A good source of information about the Flink community’s roadmap is the list of Flink Improvement Proposals (FLIPs) in the project wiki. Below, we’ll highlight a selection of FLIPs accepted by the community as well as some that are still under discussion.

Work is already underway on a number of these features, and some will be included in Flink 1.5 at the beginning of 2018.

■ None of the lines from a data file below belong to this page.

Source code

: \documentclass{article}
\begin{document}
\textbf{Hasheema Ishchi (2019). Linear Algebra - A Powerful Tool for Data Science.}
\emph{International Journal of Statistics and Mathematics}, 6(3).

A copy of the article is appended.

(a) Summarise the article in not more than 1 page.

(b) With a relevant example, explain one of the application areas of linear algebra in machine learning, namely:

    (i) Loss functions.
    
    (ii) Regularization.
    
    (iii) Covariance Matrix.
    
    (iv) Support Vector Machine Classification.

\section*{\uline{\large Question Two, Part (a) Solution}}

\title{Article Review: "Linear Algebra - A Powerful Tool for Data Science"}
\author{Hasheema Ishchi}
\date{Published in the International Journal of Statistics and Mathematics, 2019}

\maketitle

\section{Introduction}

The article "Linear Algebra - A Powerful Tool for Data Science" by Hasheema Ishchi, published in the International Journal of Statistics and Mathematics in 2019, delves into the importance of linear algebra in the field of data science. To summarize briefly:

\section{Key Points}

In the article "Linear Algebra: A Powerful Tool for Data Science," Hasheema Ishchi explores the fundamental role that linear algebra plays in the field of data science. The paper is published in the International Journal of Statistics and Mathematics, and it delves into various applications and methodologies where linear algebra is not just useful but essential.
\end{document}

Improved BLOB storage architecture, as described in FLIP-19 to consolidate API usage and improve concurrency.
Integration of SQL and CEP, as described in FLIP-20 to allow developers to create complex event processing (CEP) patterns using SQL statements.
Unified checkpoints and savepoints, as described in FLIP-10, to allow savepoints to be triggered automatically–important for program updates for the sake of error handling because savepoints allow the user to modify both the job and Flink version whereas checkpoints can only be recovered with the same job.
An improved Flink deployment and process model, as described in FLIP-6, to allow for better integration with Flink and cluster managers and deployment technologies such as Mesos, Docker, and Kubernetes.
Fine-grained recovery from task failures, as described in FLIP-1 to improve recovery efficiency and only re-execute failed tasks, reducing the amount of state that Flink needs to transfer on recovery.
An SQL Client, as described in FLIP-24 to add a service and a client to execute SQL queries against batch and streaming tables.
Serving of machine learning models, as described in FLIP-23 to add a library that allows users to apply offline-trained machine learning models to data streams.

If you’re interested in getting involved with Flink, we encourage you to take a look at the FLIPs and to join the discussion via the Flink mailing lists.

Lastly, we’d like to extend a sincere thank you to all the Flink community for making 2017 a great year!